Interview on Mahershala Ali by The Mercury News - Inscris-toi gratuitement et surfe sans pub !
To those who remember Hayward’s Mahershala Ali’s time on the basketball court, it’s fitting he won the Oscar for best supporting actor Sunday for his role in “Moonlight.”
Ali, known then as Hershal Gilmore while helping Mt. Eden High reach the Division III state championship in 1990, was the ultimate team player. Although one of the more talented players in the East Bay, the 6-foot-3 sophomore eagerly accepted a reserve role that year after transferring from rival Hayward.
“He didn’t start for us when he first got there because it wouldn’t have been good for our program,” said Ron Benevides, his Mt. Eden coach. “He just came to practice, worked hard. Didn’t complain. Just a super kid.”
It has been especially gratifying for Benevides and his family to see Ali achieve success as an actor.
“We still kind of keep an eye on him,” he said. “He’s on all the talk shows. It’s great to see kids like that come from a place where they could have gone either way. He chose to go the good way.
“He didn’t have a real normal family situation,” Benevides said of Ali’s high school days. “His step-dad was in New York (acting on Broadway) and he ended up with his grandparents. They didn’t miss a game. He understood right from wrong and that came from a good raising by his grandparents.”
At Mt. Eden, Ali was lauded as a do-everything kind of player whose attitude, hustle and determination helped him earn a scholarship to Saint Mary’s.
Ali literally made a name for himself at Saint Mary’s, asking to be referred to as Mahershala Gilmore. But his basketball career with the Gaels never took off. He averaged a career-high 7.0 points as a senior, but scored just 3.6 points in a four-year career playing for coach Ernie Kent that soured him on the game.
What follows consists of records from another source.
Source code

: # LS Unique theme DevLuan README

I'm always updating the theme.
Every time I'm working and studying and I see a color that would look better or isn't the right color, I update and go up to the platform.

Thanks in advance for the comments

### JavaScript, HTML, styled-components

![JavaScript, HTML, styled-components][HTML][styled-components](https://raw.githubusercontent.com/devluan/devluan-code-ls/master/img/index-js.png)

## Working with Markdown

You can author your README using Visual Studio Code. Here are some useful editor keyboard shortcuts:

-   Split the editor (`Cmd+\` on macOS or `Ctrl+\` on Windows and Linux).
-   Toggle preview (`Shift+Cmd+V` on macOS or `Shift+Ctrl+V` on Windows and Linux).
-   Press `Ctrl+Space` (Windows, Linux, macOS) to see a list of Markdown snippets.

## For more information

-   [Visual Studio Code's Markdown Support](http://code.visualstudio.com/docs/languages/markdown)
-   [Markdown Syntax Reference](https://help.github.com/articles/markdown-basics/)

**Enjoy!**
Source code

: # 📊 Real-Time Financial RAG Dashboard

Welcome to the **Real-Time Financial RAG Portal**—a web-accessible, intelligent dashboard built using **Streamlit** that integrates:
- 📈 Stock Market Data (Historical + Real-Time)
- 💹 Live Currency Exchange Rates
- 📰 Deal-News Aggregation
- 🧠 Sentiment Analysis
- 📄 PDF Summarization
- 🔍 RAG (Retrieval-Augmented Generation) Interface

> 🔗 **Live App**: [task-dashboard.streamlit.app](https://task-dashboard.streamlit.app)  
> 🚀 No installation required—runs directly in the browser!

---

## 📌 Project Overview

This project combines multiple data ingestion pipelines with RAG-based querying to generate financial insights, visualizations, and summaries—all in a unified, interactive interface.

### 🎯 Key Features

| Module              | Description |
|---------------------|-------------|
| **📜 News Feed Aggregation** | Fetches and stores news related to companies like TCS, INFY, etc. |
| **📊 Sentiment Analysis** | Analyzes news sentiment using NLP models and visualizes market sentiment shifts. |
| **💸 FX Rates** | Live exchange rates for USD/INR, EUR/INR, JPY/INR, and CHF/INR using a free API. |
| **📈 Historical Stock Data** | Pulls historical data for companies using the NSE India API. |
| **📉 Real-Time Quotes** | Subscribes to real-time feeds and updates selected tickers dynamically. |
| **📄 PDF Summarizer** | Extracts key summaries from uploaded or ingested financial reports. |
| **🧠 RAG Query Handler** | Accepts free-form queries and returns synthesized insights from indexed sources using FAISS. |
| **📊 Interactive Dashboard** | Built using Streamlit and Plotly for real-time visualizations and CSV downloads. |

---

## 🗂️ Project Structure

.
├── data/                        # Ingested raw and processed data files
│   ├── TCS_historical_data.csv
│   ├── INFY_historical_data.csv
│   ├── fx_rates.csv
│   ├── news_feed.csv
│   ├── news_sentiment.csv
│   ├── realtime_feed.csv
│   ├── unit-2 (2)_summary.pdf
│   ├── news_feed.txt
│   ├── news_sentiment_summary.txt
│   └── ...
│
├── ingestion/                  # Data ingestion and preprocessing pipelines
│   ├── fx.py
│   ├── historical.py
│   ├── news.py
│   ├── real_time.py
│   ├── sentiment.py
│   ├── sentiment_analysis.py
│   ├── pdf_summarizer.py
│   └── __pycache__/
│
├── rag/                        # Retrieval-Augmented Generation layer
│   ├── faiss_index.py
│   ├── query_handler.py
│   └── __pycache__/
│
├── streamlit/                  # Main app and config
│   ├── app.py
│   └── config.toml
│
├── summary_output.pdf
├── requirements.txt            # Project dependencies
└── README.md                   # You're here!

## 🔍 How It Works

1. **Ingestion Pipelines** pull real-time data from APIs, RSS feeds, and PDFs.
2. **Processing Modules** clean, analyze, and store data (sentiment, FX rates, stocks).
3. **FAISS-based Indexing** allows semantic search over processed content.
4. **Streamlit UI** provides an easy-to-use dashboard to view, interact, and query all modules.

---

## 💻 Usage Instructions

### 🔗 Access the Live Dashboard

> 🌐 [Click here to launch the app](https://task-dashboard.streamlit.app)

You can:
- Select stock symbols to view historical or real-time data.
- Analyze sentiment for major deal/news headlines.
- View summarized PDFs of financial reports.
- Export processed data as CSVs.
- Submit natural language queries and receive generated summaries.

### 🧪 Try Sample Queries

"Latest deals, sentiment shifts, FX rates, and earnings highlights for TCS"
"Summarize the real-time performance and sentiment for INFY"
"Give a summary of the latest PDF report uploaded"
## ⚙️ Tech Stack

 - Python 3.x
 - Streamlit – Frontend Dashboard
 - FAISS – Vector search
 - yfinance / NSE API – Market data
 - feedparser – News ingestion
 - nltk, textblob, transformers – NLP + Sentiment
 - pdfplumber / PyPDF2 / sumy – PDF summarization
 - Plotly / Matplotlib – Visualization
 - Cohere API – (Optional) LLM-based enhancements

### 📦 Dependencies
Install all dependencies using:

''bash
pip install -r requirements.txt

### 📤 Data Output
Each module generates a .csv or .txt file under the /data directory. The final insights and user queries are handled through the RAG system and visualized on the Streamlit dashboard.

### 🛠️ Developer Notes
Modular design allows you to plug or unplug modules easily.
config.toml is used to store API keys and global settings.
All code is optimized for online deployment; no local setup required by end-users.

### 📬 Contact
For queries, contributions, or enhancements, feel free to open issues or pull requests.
“Honestly, I kind of resented basketball by the end of my time there,” Ali said in an interview with Saint Mary’s website. “I’d seen guys on the team get chewed up, spat out and I was personally threatened with being shipped off to the University of Denver.
“All in the name of wins and productivity.”
His Division I basketball experience was a far cry from his days in the Hayward Area Athletic League.
While at Mt. Eden, Ali was one of a wave of players who sacrificed personal goals while buying into Benevides’ team-first mantra. That team was so evenly balanced and operated so well together that the local paper, our Hayward Daily Review, took the unprecedented step of naming the entire team as its Prep of the Week.
Utilizing an 11-man rotation, the team’s depth keyed an improbable run to a 28-8 record and a stunning berth in the state championship game. Ali and his teammates, though, lost 67-51 to Servite of Anaheim in the title game at the Coliseum Arena.
It took a few years and a different career path, but on Sunday night Ali got the Hollywood ending he was destined for.